In 1997, Ealing London Borough Council agreed a deal with the Notting Hill Housing Association: as part of their redevelopment of the land, the housing association would build a community centre especially adapted for disabled people, and charge Ealing a peppercorn rent. The Council recruited a small team of staff and established a user group, with the view to this group eventually running the centre.
The Disability Resource Centre, as it was now known, continued to provide information to support independence for disabled people. In addition, the spacious, accessible and well-equipped facilities provided a suitable and affordable space to run training, meetings and group activities. Priority was given to bookings from smaller, local disability groups.
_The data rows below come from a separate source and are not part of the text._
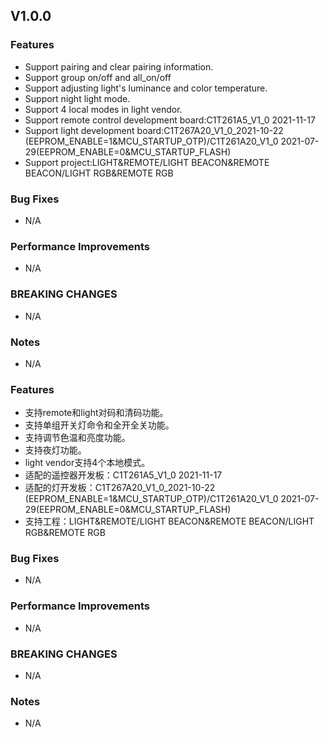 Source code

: ## V1.0.0

### Features
* Support pairing and clear pairing information.
* Support group on/off and all_on/off
* Support adjusting light's luminance and color temperature.
* Support night light mode.
* Support 4 local modes in light vendor.
* Support remote control development board:C1T261A5_V1_0 2021-11-17
* Support light development board:C1T267A20_V1_0_2021-10-22 (EEPROM_ENABLE=1&MCU_STARTUP_OTP)/C1T261A20_V1_0 2021-07-29(EEPROM_ENABLE=0&MCU_STARTUP_FLASH)
* Support project:LIGHT&REMOTE/LIGHT BEACON&REMOTE BEACON/LIGHT RGB&REMOTE RGB

### Bug Fixes
*  N/A

### Performance Improvements
*  N/A

### BREAKING CHANGES
*  N/A

### Notes
*  N/A


### Features
* 支持remote和light对码和清码功能。
* 支持单组开关灯命令和全开全关功能。
* 支持调节色温和亮度功能。
* 支持夜灯功能。
* light vendor支持4个本地模式。
* 适配的遥控器开发板：C1T261A5_V1_0 2021-11-17
* 适配的灯开发板：C1T267A20_V1_0_2021-10-22 (EEPROM_ENABLE=1&MCU_STARTUP_OTP)/C1T261A20_V1_0 2021-07-29(EEPROM_ENABLE=0&MCU_STARTUP_FLASH)
* 支持工程：LIGHT&REMOTE/LIGHT BEACON&REMOTE BEACON/LIGHT RGB&REMOTE RGB

### Bug Fixes
*  N/A

### Performance Improvements
*  N/A

### BREAKING CHANGES
*  N/A

### Notes
*  N/A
Without the Centre, many of these organisations would not have been able to get started or continue providing their services.
With the popularity of the centre increasing, it wanted to do more to ensure disabled people had greater control over their lives and the services they used, in line with the growing Independent Living Movement across the UK. In 2002 the user group set up as an independently run, disability organisation with charitable status and Ealing Centre for Independent Living (ECIL) was born.
As the only pan-disability organisation in the Borough, operating under the Social Model of Disability, ECIL has since managed its programme of campaigns, projects, events and enrichment activities to empower disabled people to lead full and independent lives and remove barriers.